Cerebrospinal fluid diagnostics are also often routinely supplemented to rule out other causes like inflammation of the brain and to collect so-called biomarkers of Alzheimer's disease, namely biomarkers of amyloid and tau. However, this already shows that PET examinations are necessary in three scenarios in particular: 

• When cerebrospinal fluid testing is not possible or provides borderline or contradictory results.
• When the initial suspicion is already that a patient suffers from a type of dementia other than Alzheimer's dementia. There are no established biomarkers for these diseases in cerebrospinal fluid, whereas FDG-PET can show disease-specific findings.
• When there is doubt as to whether the reported symptoms are actually related to abnormal amyloid findings in the cerebrospinal fluid. 

In the context of the novel drug therapies for Alzheimer's disease, amyloid and tau PET are used very effectively to optimally guide the therapy, that is to select the patients who will benefit most and, if necessary, to terminate the therapy once the existing amyloid deposits have been successfully removed from the brain.

Which new tracers or technical developments do you consider particularly promising?

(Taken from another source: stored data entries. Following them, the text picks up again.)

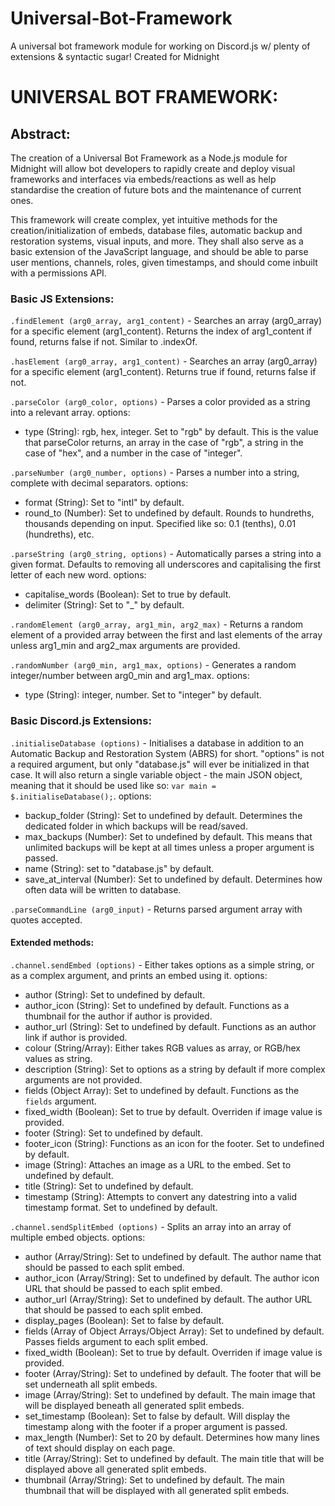 # Universal-Bot-Framework
 A universal bot framework module for working on Discord.js w/ plenty of extensions & syntactic sugar! Created for Midnight

# UNIVERSAL BOT FRAMEWORK:

## Abstract:

 The creation of a Universal Bot Framework as a Node.js module for Midnight will allow bot developers to rapidly create and deploy visual frameworks and interfaces via embeds/reactions as well as help standardise the creation of future bots and the maintenance of current ones.

 This framework will create complex, yet intuitive methods for the creation/initialization of embeds, database files, automatic backup and restoration systems, visual inputs, and more. They shall also serve as a basic extension of the JavaScript language, and should be able to parse user mentions, channels, roles, given timestamps, and should come inbuilt with a permissions API.

### Basic JS Extensions:

 `.findElement (arg0_array, arg1_content)` - Searches an array (arg0_array) for a specific element (arg1_content). Returns the index of arg1_content if found, returns false if not. Similar to .indexOf.

 `.hasElement (arg0_array, arg1_content)` - Searches an array (arg0_array) for a specific element (arg1_content). Returns true if found, returns false if not.

 `.parseColor (arg0_color, options)` - Parses a color provided as a string into a relevant array.
 options:
  - type (String): rgb, hex, integer. Set to "rgb" by default. This is the value that parseColor returns, an array in the case of "rgb", a string in the case of "hex", and a number in the case of "integer".

 `.parseNumber (arg0_number, options)` - Parses a number into a string, complete with decimal separators.
 options:
  - format (String): Set to "intl" by default.
  - round_to (Number): Set to undefined by default. Rounds to hundreths, thousands depending on input. Specified like so: 0.1 (tenths), 0.01 (hundreths), etc.

 `.parseString (arg0_string, options)` - Automatically parses a string into a given format. Defaults to removing all underscores and capitalising the first letter of each new word.
 options:
  - capitalise_words (Boolean): Set to true by default.
  - delimiter (String): Set to "_" by default.

 `.randomElement (arg0_array, arg1_min, arg2_max)` - Returns a random element of a provided array between the first and last elements of the array unless arg1_min and arg2_max arguments are provided.

 `.randomNumber (arg0_min, arg1_max, options)` - Generates a random integer/number between arg0_min and arg1_max.
 options:
  - type (String): integer, number. Set to "integer" by default.

 ### Basic Discord.js Extensions:

 `.initialiseDatabase (options)` - Initialises a database in addition to an Automatic Backup and Restoration System (ABRS) for short. "options" is not a required argument, but only "database.js" will ever be initialized in that case. It will also return a single variable object - the main JSON object, meaning that it should be used like so: `var main = $.initialiseDatabase();`.
 options:
  - backup_folder (String): Set to undefined by default. Determines the dedicated folder in which backups will be read/saved.
  - max_backups (Number): Set to undefined by default. This means that unlimited backups will be kept at all times unless a proper argument is passed.
  - name (String): set to "database.js" by default.
  - save_at_interval (Number): Set to undefined by default. Determines how often data will be written to database.

 `.parseCommandLine (arg0_input)` - Returns parsed argument array with quotes accepted.

 #### Extended methods:
 `.channel.sendEmbed (options)` - Either takes options as a simple string, or as a complex argument, and prints an embed using it.
 options:
  - author (String): Set to undefined by default.
  - author_icon (String): Set to undefined by default. Functions as a thumbnail for the author if author is provided.
  - author_url (String): Set to undefined by default. Functions as an author link if author is provided.
  - colour (String/Array): Either takes RGB values as array, or RGB/hex values as string.
  - description (String): Set to options as a string by default if more complex arguments are not provided.
  - fields (Object Array): Set to undefined by default. Functions as the `fields` argument.
  - fixed_width (Boolean): Set to true by default. Overriden if image value is provided.
  - footer (String): Set to undefined by default.
  - footer_icon (String): Functions as an icon for the footer. Set to undefined by default.
  - image (String): Attaches an image as a URL to the embed. Set to undefined by default.
  - title (String): Set to undefined by default.
  - timestamp (String): Attempts to convert any datestring into a valid timestamp format. Set to undefined by default.

 `.channel.sendSplitEmbed (options)` - Splits an array into an array of multiple embed objects.
 options:
  - author (Array/String): Set to undefined by default. The author name that should be passed to each split embed.
  - author_icon (Array/String): Set to undefined by default. The author icon URL that should be passed to each split embed.
  - author_url (Array/String): Set to undefined by default. The author URL that should be passed to each split embed.
  - display_pages (Boolean): Set to false by default.
  - fields (Array of Object Arrays/Object Array): Set to undefined by default. Passes fields argument to each split embed.
  - fixed_width (Boolean): Set to true by default. Overriden if image value is provided.
  - footer (Array/String): Set to undefined by default. The footer that will be set underneath all split embeds.
  - image (Array/String): Set to undefined by default. The main image that will be displayed beneath all generated split embeds.
  - set_timestamp (Boolean): Set to false by default. Will display the timestamp along with the footer if a proper argument is passed.
  - max_length (Number): Set to 20 by default. Determines how many lines of text should display on each page.
  - title (Array/String): Set to undefined by default. The main title that will be displayed above all generated split embeds.
  - thumbnail (Array/String): Set to undefined by default. The main thumbnail that will be displayed with all generated split embeds.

There are currently many promising developments in the field of nuclear medicine or molecular imaging of the brain, especially in cognitive disorders. On the one hand, this concerns dedicated brain scanners that deliver significantly better images in less time and are also much more comfortable for the patient. On the other hand, the probes we inject to measure amyloid and tau deposits provide better contrast and more accurate diagnostics with each new generation. Numerous new probes are also in development that will allow us to visualize fundamental disease processes such as inflammatory changes or other pathologies beyond Alzheimer's disease. At the Medical Center - University of Freiburg, we are in the unique position of being able to draw on all of these techniques.

What role does artificial intelligence play in image evaluation?

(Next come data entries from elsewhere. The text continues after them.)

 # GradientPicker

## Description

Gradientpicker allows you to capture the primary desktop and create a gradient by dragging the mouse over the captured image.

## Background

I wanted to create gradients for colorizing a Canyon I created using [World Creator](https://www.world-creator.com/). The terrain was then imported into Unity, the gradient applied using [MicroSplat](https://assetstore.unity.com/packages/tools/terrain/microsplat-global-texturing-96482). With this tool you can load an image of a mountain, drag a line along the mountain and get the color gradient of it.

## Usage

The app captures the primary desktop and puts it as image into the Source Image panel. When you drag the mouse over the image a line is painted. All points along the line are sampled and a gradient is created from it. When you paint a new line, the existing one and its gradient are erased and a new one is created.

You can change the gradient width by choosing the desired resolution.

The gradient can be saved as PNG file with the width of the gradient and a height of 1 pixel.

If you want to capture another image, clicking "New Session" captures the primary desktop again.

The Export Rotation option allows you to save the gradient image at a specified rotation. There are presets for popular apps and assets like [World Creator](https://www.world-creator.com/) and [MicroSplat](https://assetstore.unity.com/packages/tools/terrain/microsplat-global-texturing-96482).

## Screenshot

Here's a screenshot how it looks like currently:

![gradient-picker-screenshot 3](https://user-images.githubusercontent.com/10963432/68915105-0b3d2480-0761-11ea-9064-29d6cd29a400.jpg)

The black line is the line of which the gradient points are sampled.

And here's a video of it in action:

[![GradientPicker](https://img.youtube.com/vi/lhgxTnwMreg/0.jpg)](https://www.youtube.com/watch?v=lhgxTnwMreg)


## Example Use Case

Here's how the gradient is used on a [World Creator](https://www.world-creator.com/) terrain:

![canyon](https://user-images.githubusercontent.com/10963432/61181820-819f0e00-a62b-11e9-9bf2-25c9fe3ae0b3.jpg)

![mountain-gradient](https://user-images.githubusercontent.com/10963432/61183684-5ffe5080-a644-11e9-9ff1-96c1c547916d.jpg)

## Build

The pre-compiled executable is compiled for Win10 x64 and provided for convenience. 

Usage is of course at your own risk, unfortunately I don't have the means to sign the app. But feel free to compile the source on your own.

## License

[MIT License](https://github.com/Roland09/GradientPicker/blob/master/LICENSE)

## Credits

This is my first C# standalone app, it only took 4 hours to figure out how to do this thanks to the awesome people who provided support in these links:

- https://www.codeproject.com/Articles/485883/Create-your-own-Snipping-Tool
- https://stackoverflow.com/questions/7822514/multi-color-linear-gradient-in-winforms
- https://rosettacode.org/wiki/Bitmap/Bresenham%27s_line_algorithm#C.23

We use AI and deep learning in two main ways: on the one hand, these systems support us in our diagnoses, and on the other hand, these techniques improve the image acquisition. The latter allows us to perform very quick examinations lasting only a few minutes and to use only a very low dose of our probes. The radiation exposure of the PET examination is becoming virtually negligible.

How do you think the role of PET in dementia diagnostics will change over the next 5 to 10 years?

I firmly believe that PET will play an essential role in the development, application, and management of new therapies. Innovative probes and therapeutic approaches will also make other neurodegenerative diseases beyond Alzheimer's, which is currently the main focus, accessible for diagnosis and therapy. Ultimately, the above-mentioned techniques will make PET much more widely available. We are living in very exciting times, and experience in recent years shows that there will certainly be other groundbreaking developments that we cannot even foresee at this point.